*TASK TO COMPLETE*: Return the listing exactly. Keep no pictures.

::::::

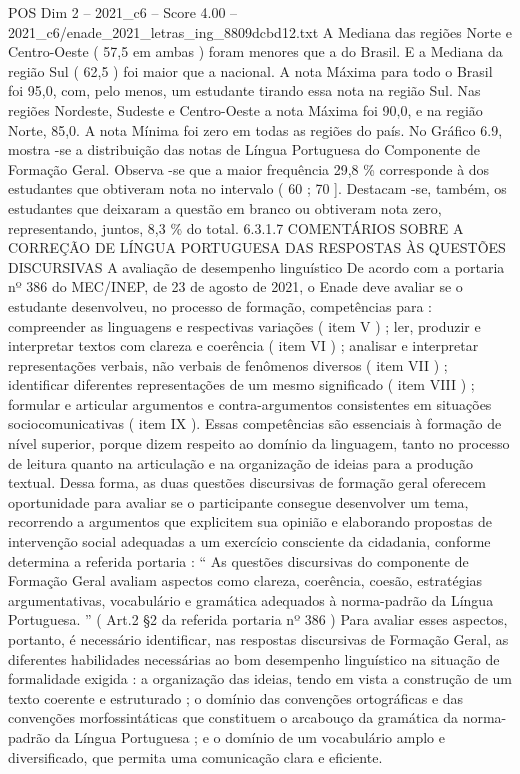 \begin{textsample}{POS Dim 2 – 2021\_c6 – Score 4.00 – 2021\_c6/enade\_2021\_letras\_ing\_8809dcbd12.txt}
A Mediana das regiões Norte e Centro-Oeste ( 57,5 em ambas ) foram menores que a do Brasil.
E a Mediana da região Sul ( 62,5 ) foi maior que a nacional.
A nota Máxima para todo o Brasil foi 95,0, com, pelo menos, um estudante tirando essa nota na região Sul.
Nas regiões Nordeste, Sudeste e Centro-Oeste a nota Máxima foi 90,0, e na região Norte, 85,0.
A nota Mínima foi zero em todas as regiões do país.
No Gráfico 6.9, mostra -se a distribuição das notas de Língua Portuguesa do Componente de Formação Geral.
Observa -se que a maior frequência 29,8 \% corresponde à dos estudantes que obtiveram nota no intervalo ( 60 ; 70 ].
Destacam -se, também, os estudantes que deixaram a questão em branco ou obtiveram nota zero, representando, juntos, 8,3 \% do total. 6.3.1.7 COMENTÁRIOS SOBRE A CORREÇÃO DE LÍNGUA PORTUGUESA DAS RESPOSTAS ÀS QUESTÕES DISCURSIVAS A avaliação de desempenho linguístico De acordo com a portaria nº 386 do MEC/INEP, de 23 de agosto de 2021, o Enade deve avaliar se o estudante desenvolveu, no processo de formação, competências para : compreender as linguagens e respectivas variações ( item V ) ; ler, produzir e interpretar textos com clareza e coerência ( item VI ) ; analisar e interpretar representações verbais, não verbais de fenômenos diversos ( item VII ) ; identificar diferentes representações de um mesmo significado ( item VIII ) ; formular e articular argumentos e contra-argumentos consistentes em situações sociocomunicativas ( item IX ).
Essas competências são essenciais à formação de nível superior, porque dizem respeito ao domínio da linguagem, tanto no processo de leitura quanto na articulação e na organização de ideias para a produção textual.
Dessa forma, as duas questões discursivas de formação geral oferecem oportunidade para avaliar se o participante consegue desenvolver um tema, recorrendo a argumentos que explicitem sua opinião e elaborando propostas de intervenção social adequadas a um exercício consciente da cidadania, conforme determina a referida portaria : “ As questões discursivas do componente de Formação Geral avaliam aspectos como clareza, coerência, coesão, estratégias argumentativas, vocabulário e gramática adequados à norma-padrão da Língua Portuguesa. ” ( Art.2 §2 da referida portaria nº 386 ) Para avaliar esses aspectos, portanto, é necessário identificar, nas respostas discursivas de Formação Geral, as diferentes habilidades necessárias ao bom desempenho linguístico na situação de formalidade exigida : a organização das ideias, tendo em vista a construção de um texto coerente e estruturado ; o domínio das convenções ortográficas e das convenções morfossintáticas que constituem o arcabouço da gramática da norma-padrão da Língua Portuguesa ; e o domínio de um vocabulário amplo e diversificado, que permita uma comunicação clara e eficiente.

\end{textsample}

::::::

*WRITTEN SOLUTION*:
 \begin{textsample}{POS Dim 2 – 2021\_c6 – Score 4.00 – 2021\_c6/enade\_2021\_letras\_ing\_8809dcbd12.txt}
A Mediana das regiões Norte e Centro-Oeste ( 57,5 em ambas ) foram menores que a do Brasil.
E a Mediana da região Sul ( 62,5 ) foi maior que a nacional.
A nota Máxima para todo o Brasil foi 95,0, com, pelo menos, um estudante tirando essa nota na região Sul.
Nas regiões Nordeste, Sudeste e Centro-Oeste a nota Máxima foi 90,0, e na região Norte, 85,0.
A nota Mínima foi zero em todas as regiões do país.
No Gráfico 6.9, mostra -se a distribuição das notas de Língua Portuguesa do Componente de Formação Geral.
Observa -se que a maior frequência 29,8 \% corresponde à dos estudantes que obtiveram nota no intervalo ( 60 ; 70 ].
Destacam -se, também, os estudantes que deixaram a questão em branco ou obtiveram nota zero, representando, juntos, 8,3 \% do total. 6.3.1.7 COMENTÁRIOS SOBRE A CORREÇÃO DE LÍNGUA PORTUGUESA DAS RESPOSTAS ÀS QUESTÕES DISCURSIVAS A avaliação de desempenho linguístico De acordo com a portaria nº 386 do MEC/INEP, de 23 de agosto de 2021, o Enade deve avaliar se o estudante desenvolveu, no processo de formação, competências para : compreender as linguagens e respectivas variações ( item V ) ; ler, produzir e interpretar textos com clareza e coerência ( item VI ) ; analisar e interpretar representações verbais, não verbais de fenômenos diversos ( item VII ) ; identificar diferentes representações de um mesmo significado ( item VIII ) ; formular e articular argumentos e contra-argumentos consistentes em situações sociocomunicativas ( item IX ).
Essas competências são essenciais à formação de nível superior, porque dizem respeito ao domínio da linguagem, tanto no processo de leitura quanto na articulação e na organização de ideias para a produção textual.
Dessa forma, as duas questões discursivas de formação geral oferecem oportunidade para avaliar se o participante consegue desenvolver um tema, recorrendo a argumentos que explicitem sua opinião e elaborando propostas de intervenção social adequadas a um exercício consciente da cidadania, conforme determina a referida portaria : “ As questões discursivas do componente de Formação Geral avaliam aspectos como clareza, coerência, coesão, estratégias argumentativas, vocabulário e gramática adequados à norma-padrão da Língua Portuguesa. ” ( Art.2 §2 da referida portaria nº 386 ) Para avaliar esses aspectos, portanto, é necessário identificar, nas respostas discursivas de Formação Geral, as diferentes habilidades necessárias ao bom desempenho linguístico na situação de formalidade exigida : a organização das ideias, tendo em vista a construção de um texto coerente e estruturado ; o domínio das convenções ortográficas e das convenções morfossintáticas que constituem o arcabouço da gramática da norma-padrão da Língua Portuguesa ; e o domínio de um vocabulário amplo e diversificado, que permita uma comunicação clara e eficiente.

\end{textsample}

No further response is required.